**YOUR GOAL:**
Scan the lines below for the word "RISC". Copy each line you find it in.

**DATA EXTRACT:**
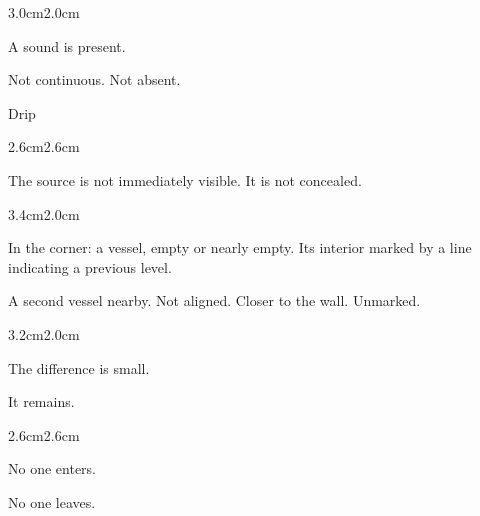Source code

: \begin{adjustwidth}{3.0cm}{2.0cm}

A sound is present.

\vspace{1em}

Not continuous. Not absent.

\vspace{2em}

\end{adjustwidth}

\begin{center}
Drip
\end{center}

\begin{adjustwidth}{2.6cm}{2.6cm}

The source is not immediately visible. It is not concealed.

\vspace{2em}

\end{adjustwidth}

\begin{adjustwidth}{3.4cm}{2.0cm}

In the corner: a vessel, empty or nearly empty. Its interior marked by a
line indicating a previous level.

\vspace{2em}

A second vessel nearby. Not aligned. Closer to the wall. Unmarked.

\vspace{2em}

\end{adjustwidth}

\begin{adjustwidth}{3.2cm}{2.0cm}

The difference is small.

\vspace{1em}

It remains.

\vspace{2em}

\end{adjustwidth}

\begin{adjustwidth}{2.6cm}{2.6cm}

No one enters.

\vspace{1em}

No one leaves.

\vspace{2em}

\end{adjustwidth}

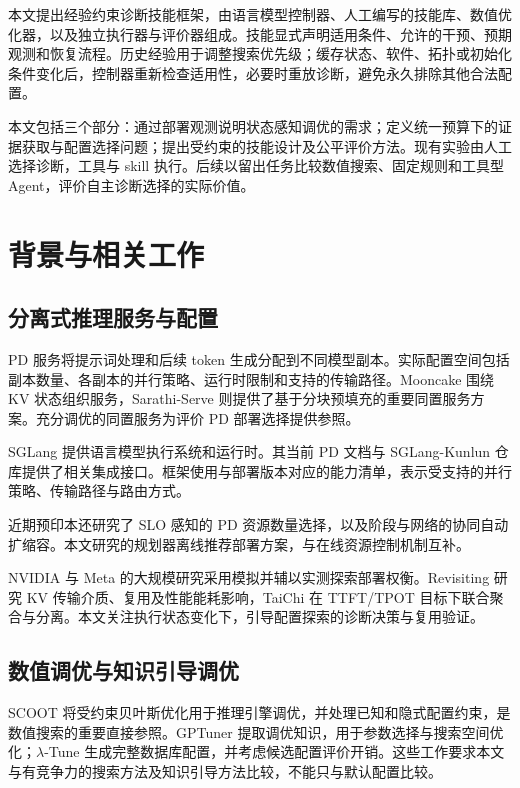 \documentclass[UTF8,11pt,a4paper,fontset=windows]{ctexart}
\begin{document}
本文提出经验约束诊断技能框架，由语言模型控制器、人工编写的技能库、数值优化器，以及独立执行器与评价器组成。技能显式声明适用条件、允许的干预、预期观测和恢复流程。历史经验用于调整搜索优先级；缓存状态、软件、拓扑或初始化条件变化后，控制器重新检查适用性，必要时重放诊断，避免永久排除其他合法配置。

本文包括三个部分：通过部署观测说明状态感知调优的需求；定义统一预算下的证据获取与配置选择问题；提出受约束的技能设计及公平评价方法。现有实验由人工选择诊断，工具与 skill 执行。后续以留出任务比较数值搜索、固定规则和工具型 Agent，评价自主诊断选择的实际价值。

\section{背景与相关工作}
\subsection{分离式推理服务与配置}
PD 服务将提示词处理和后续 token 生成分配到不同模型副本。实际配置空间包括副本数量、各副本的并行策略、运行时限制和支持的传输路径。Mooncake 围绕 KV 状态组织服务，Sarathi-Serve 则提供了基于分块预填充的重要同置服务方案\cite{mooncake2024,sarathi2024}。充分调优的同置服务为评价 PD 部署选择提供参照。

SGLang 提供语言模型执行系统和运行时\cite{sglang2024}。其当前 PD 文档与 SGLang-Kunlun 仓库提供了相关集成接口\cite{sglangpd,kunlunplugin}。框架使用与部署版本对应的能力清单，表示受支持的并行策略、传输路径与路由方式。

近期预印本还研究了 SLO 感知的 PD 资源数量选择，以及阶段与网络的协同自动扩缩容\cite{pdresources2026,tokenscale2025}。本文研究的规划器离线推荐部署方案，与在线资源控制机制互补。

NVIDIA 与 Meta 的大规模研究采用模拟并辅以实测探索部署权衡\cite{pragmatic2026,metaconfig2026}。Revisiting 研究 KV 传输介质、复用及性能能耗影响，TaiChi 在 TTFT/TPOT 目标下联合聚合与分离\cite{revisiting2026,taichi2025}。本文关注执行状态变化下，引导配置探索的诊断决策与复用验证。

\subsection{数值调优与知识引导调优}
SCOOT 将受约束贝叶斯优化用于推理引擎调优，并处理已知和隐式配置约束\cite{scoot2025}，是数值搜索的重要直接参照。GPTuner 提取调优知识，用于参数选择与搜索空间优化；$\lambda$-Tune 生成完整数据库配置，并考虑候选配置评价开销\cite{gptuner2024,lambdatune2025}。这些工作要求本文与有竞争力的搜索方法及知识引导方法比较，不能只与默认配置比较。
\end{document}
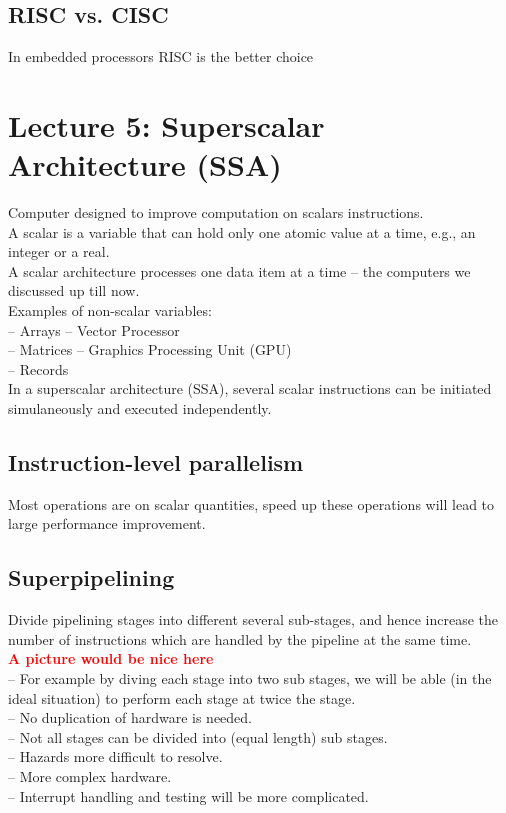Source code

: \documentclass[titlepage, a4paper]{article}
\newcommand{\todo}[1] {\textbf{\textcolor{red}{#1}}}
\begin{document}
\subsection{RISC vs. CISC}
In embedded processors RISC is the better choice

\section{Lecture 5: Superscalar Architecture (SSA)}
Computer designed to improve computation on scalars instructions. \\
A scalar is a variable that can hold only one atomic value at a time, e.g., an integer or a real. \\
A scalar architecture processes one data item at a time -- the computers we discussed up till now. \\
Examples of non-scalar variables: \\
-- Arrays -- Vector Processor \\
-- Matrices -- Graphics Processing Unit (GPU) \\
-- Records \\

In a superscalar architecture (SSA), several scalar instructions can be initiated simulaneously and executed independently.

\subsection{Instruction-level parallelism}
Most operations are on scalar quantities, speed up these operations will lead to large performance improvement.

\subsection{Superpipelining}
Divide pipelining stages into different several sub-stages, and hence increase the number of instructions which are handled by the pipeline at the same time. \\
\todo{A picture would be nice here} \\

-- For example by diving each stage into two sub stages, we will be able (in the ideal situation) to perform each stage at twice the stage. \\
-- No duplication of hardware is needed. \\
-- Not all stages can be divided into (equal length) sub stages. \\
-- Hazards more difficult to resolve. \\
-- More complex hardware. \\
-- Interrupt handling and testing will be more complicated. \\
\end{document}
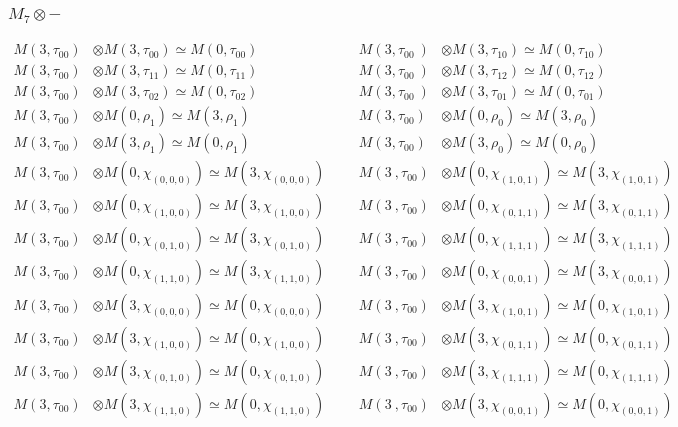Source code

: \subsubsection{$M_7\otimes -$}
\begin{align*}
M(3,\tau_{00}) &\otimes M(3,\tau_{00}) \simeq M(0,\tau_{00}) &&& M(3,\tau_{00}\
) &\otimes M(3,\tau_{10}) \simeq M(0,\tau_{10})\\
M(3,\tau_{00}) &\otimes M(3,\tau_{11}) \simeq M(0,\tau_{11}) &&& M(3,\tau_{00}\
) &\otimes M(3,\tau_{12}) \simeq M(0,\tau_{12})\\
M(3,\tau_{00}) &\otimes M(3,\tau_{02}) \simeq M(0,\tau_{02}) &&& M(3,\tau_{00}\
) &\otimes M(3,\tau_{01}) \simeq M(0,\tau_{01})\\
M(3,\tau_{00}) &\otimes M(0,\rho_{1}) \simeq M(3,\rho_{1}) &&& M(3,\tau_{00}) \
&\otimes M(0,\rho_{0}) \simeq M(3,\rho_{0})\\
M(3,\tau_{00}) &\otimes M(3,\rho_{1}) \simeq M(0,\rho_{1}) &&& M(3,\tau_{00}) \
&\otimes M(3,\rho_{0}) \simeq M(0,\rho_{0})\\
M(3,\tau_{00}) &\otimes M(0,\chi_{(0,0,0)}) \simeq M(3,\chi_{(0,0,0)}) &&& M(3\
,\tau_{00}) &\otimes M(0,\chi_{(1,0,1)}) \simeq M(3,\chi_{(1,0,1)})\\
M(3,\tau_{00}) &\otimes M(0,\chi_{(1,0,0)}) \simeq M(3,\chi_{(1,0,0)}) &&& M(3\
,\tau_{00}) &\otimes M(0,\chi_{(0,1,1)}) \simeq M(3,\chi_{(0,1,1)})\\
M(3,\tau_{00}) &\otimes M(0,\chi_{(0,1,0)}) \simeq M(3,\chi_{(0,1,0)}) &&& M(3\
,\tau_{00}) &\otimes M(0,\chi_{(1,1,1)}) \simeq M(3,\chi_{(1,1,1)})\\
M(3,\tau_{00}) &\otimes M(0,\chi_{(1,1,0)}) \simeq M(3,\chi_{(1,1,0)}) &&& M(3\
,\tau_{00}) &\otimes M(0,\chi_{(0,0,1)}) \simeq M(3,\chi_{(0,0,1)})\\
M(3,\tau_{00}) &\otimes M(3,\chi_{(0,0,0)}) \simeq M(0,\chi_{(0,0,0)}) &&& M(3\
,\tau_{00}) &\otimes M(3,\chi_{(1,0,1)}) \simeq M(0,\chi_{(1,0,1)})\\
M(3,\tau_{00}) &\otimes M(3,\chi_{(1,0,0)}) \simeq M(0,\chi_{(1,0,0)}) &&& M(3\
,\tau_{00}) &\otimes M(3,\chi_{(0,1,1)}) \simeq M(0,\chi_{(0,1,1)})\\
M(3,\tau_{00}) &\otimes M(3,\chi_{(0,1,0)}) \simeq M(0,\chi_{(0,1,0)}) &&& M(3\
,\tau_{00}) &\otimes M(3,\chi_{(1,1,1)}) \simeq M(0,\chi_{(1,1,1)})\\
M(3,\tau_{00}) &\otimes M(3,\chi_{(1,1,0)}) \simeq M(0,\chi_{(1,1,0)}) &&& M(3\
,\tau_{00}) &\otimes M(3,\chi_{(0,0,1)}) \simeq M(0,\chi_{(0,0,1)})\\

\end{align*}
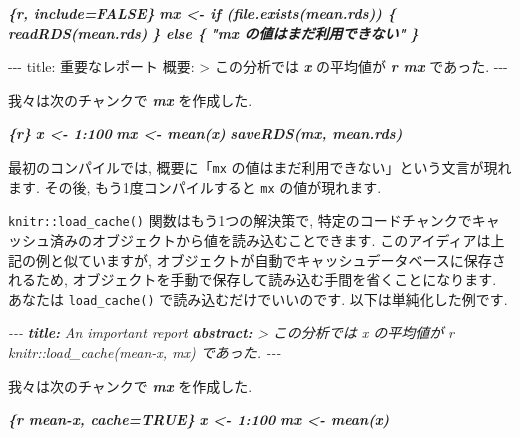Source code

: \documentclass[
  11pt,
  lualatex,ja=standard,jafont=noto]{bxjsreport}
\newenvironment{Shaded}{\begin{snugshade}}{\end{snugshade}}
\newcommand{\AnnotationTok}[1]{\textcolor[rgb]{0.56,0.35,0.01}{\textbf{\textit{#1}}}}
\newcommand{\CommentTok}[1]{\textcolor[rgb]{0.56,0.35,0.01}{\textit{#1}}}
\newcommand{\InformationTok}[1]{\textcolor[rgb]{0.56,0.35,0.01}{\textbf{\textit{#1}}}}
\newcommand{\NormalTok}[1]{#1}
\begin{document}
\begin{Shaded}
\begin{Highlighting}[]
\InformationTok{\textasciigrave{}\textasciigrave{}\textasciigrave{}\{r, include=FALSE\}}
\InformationTok{mx \textless{}{-} if (file.exists(\textquotesingle{}mean.rds\textquotesingle{})) \{}
\InformationTok{  readRDS(\textquotesingle{}mean.rds\textquotesingle{})}
\InformationTok{\} else \{}
\InformationTok{  "\textasciigrave{}mx\textasciigrave{} の値はまだ利用できない"}
\InformationTok{\}}
\InformationTok{\textasciigrave{}\textasciigrave{}\textasciigrave{}}

\NormalTok{{-}{-}{-}}
\NormalTok{title: 重要なレポート}
\NormalTok{概要: \textgreater{}}
\NormalTok{  この分析では }\InformationTok{\textasciigrave{}x\textasciigrave{}}\NormalTok{ の平均値が}
  \InformationTok{\textasciigrave{}r mx\textasciigrave{}}\NormalTok{ であった.}
\NormalTok{{-}{-}{-}}

\NormalTok{我々は次のチャンクで }\InformationTok{\textasciigrave{}mx\textasciigrave{}}\NormalTok{ を作成した.}

\InformationTok{\textasciigrave{}\textasciigrave{}\textasciigrave{}\{r\}}
\InformationTok{x \textless{}{-} 1:100}
\InformationTok{mx \textless{}{-} mean(x)}
\InformationTok{saveRDS(mx, \textquotesingle{}mean.rds\textquotesingle{})}
\InformationTok{\textasciigrave{}\textasciigrave{}\textasciigrave{}}
\end{Highlighting}
\end{Shaded}

最初のコンパイルでは, 概要に「\texttt{mx} の値はまだ利用できない」という文言が現れます. その後, もう1度コンパイルすると \texttt{mx} の値が現れます.

\texttt{knitr::load\_cache()} 関数はもう1つの解決策で, 特定のコードチャンクでキャッシュ済みのオブジェクトから値を読み込むことできます. このアイディアは上記の例と似ていますが, オブジェクトが自動でキャッシュデータベースに保存されるため, オブジェクトを手動で保存して読み込む手間を省くことになります. あなたは \texttt{load\_cache()} で読み込むだけでいいのです. 以下は単純化した例です.

\begin{Shaded}
\begin{Highlighting}[]
\CommentTok{{-}{-}{-}}
\AnnotationTok{title:}\CommentTok{ An important report}
\AnnotationTok{abstract:}\CommentTok{ \textgreater{}}
\CommentTok{  この分析では \textasciigrave{}x\textasciigrave{} の平均値が}
\CommentTok{  \textasciigrave{}r knitr::load\_cache(\textquotesingle{}mean{-}x\textquotesingle{}, \textquotesingle{}mx\textquotesingle{})\textasciigrave{} であった.}
\CommentTok{{-}{-}{-}}

\NormalTok{我々は次のチャンクで }\InformationTok{\textasciigrave{}mx\textasciigrave{}}\NormalTok{ を作成した.}

\InformationTok{\textasciigrave{}\textasciigrave{}\textasciigrave{}\{r mean{-}x, cache=TRUE\}}
\InformationTok{x \textless{}{-} 1:100}
\InformationTok{mx \textless{}{-} mean(x)}
\InformationTok{\textasciigrave{}\textasciigrave{}\textasciigrave{}}
\end{Highlighting}
\end{Shaded}
\end{document}
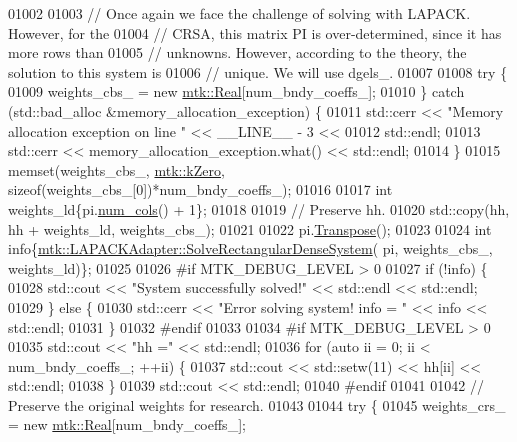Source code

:\begin{DoxyCode}
{{01002 
01003   \textcolor{comment}{// Once again we face the challenge of solving with LAPACK. However, for the}
01004   \textcolor{comment}{// CRSA, this matrix PI is over-determined, since it has more rows than}
01005   \textcolor{comment}{// unknowns. However, according to the theory, the solution to this system is}
01006   \textcolor{comment}{// unique. We will use dgels\_.}
01007 
01008   \textcolor{keywordflow}{try} \{
01009     weights\_cbs\_ = \textcolor{keyword}{new} \hyperlink{group__c01-roots_gac080bbbf5cbb5502c9f00405f894857d}{mtk::Real}[num\_bndy\_coeffs\_];
01010   \} \textcolor{keywordflow}{catch} (std::bad\_alloc &memory\_allocation\_exception) \{
01011     std::cerr << \textcolor{stringliteral}{"Memory allocation exception on line "} << \_\_LINE\_\_ - 3 <<
01012       std::endl;
01013     std::cerr << memory\_allocation\_exception.what() << std::endl;
01014   \}
01015   memset(weights\_cbs\_, \hyperlink{group__c01-roots_ga59a451a5fae30d59649bcda274fea271}{mtk::kZero}, \textcolor{keyword}{sizeof}(weights\_cbs\_[0])*num\_bndy\_coeffs\_);
01016 
01017   \textcolor{keywordtype}{int} weights\_ld\{pi.\hyperlink{classmtk_1_1DenseMatrix_a41747502d468c6728a4be31501b16e0e}{num\_cols}() + 1\};
01018 
01019   \textcolor{comment}{// Preserve hh.}
01020   std::copy(hh, hh + weights\_ld, weights\_cbs\_);
01021 
01022   pi.\hyperlink{classmtk_1_1DenseMatrix_a71d9c07ca66e88d97d1fd5012f43138b}{Transpose}();
01023 
01024   \textcolor{keywordtype}{int} info\{\hyperlink{classmtk_1_1LAPACKAdapter_a380f148ffdf96bae2f79ae28f1a6560c}{mtk::LAPACKAdapter::SolveRectangularDenseSystem}(
      pi, weights\_cbs\_, weights\_ld)\};
01025 
01026 \textcolor{preprocessor}{  #if MTK\_DEBUG\_LEVEL > 0}
01027   \textcolor{keywordflow}{if} (!info) \{
01028     std::cout << \textcolor{stringliteral}{"System successfully solved!"} << std::endl << std::endl;
01029   \} \textcolor{keywordflow}{else} \{
01030     std::cerr << \textcolor{stringliteral}{"Error solving system! info = "} << info << std::endl;
01031   \}
01032 \textcolor{preprocessor}{  #endif}
01033 
01034 \textcolor{preprocessor}{  #if MTK\_DEBUG\_LEVEL > 0}
01035   std::cout << \textcolor{stringliteral}{"hh ="} << std::endl;
01036   \textcolor{keywordflow}{for} (\textcolor{keyword}{auto} ii = 0; ii < num\_bndy\_coeffs\_; ++ii) \{
01037     std::cout << std::setw(11) << hh[ii] << std::endl;
01038   \}
01039   std::cout << std::endl;
01040 \textcolor{preprocessor}{  #endif}
01041 
01042   \textcolor{comment}{// Preserve the original weights for research.}
01043 
01044   \textcolor{keywordflow}{try} \{
01045     weights\_crs\_ = \textcolor{keyword}{new} \hyperlink{group__c01-roots_gac080bbbf5cbb5502c9f00405f894857d}{mtk::Real}[num\_bndy\_coeffs\_];
}}
\end{DoxyCode}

**RESULT FOR THIS EXERCISE:**
\subsection{RISC vs. CISC}
In embedded processors RISC is the better choice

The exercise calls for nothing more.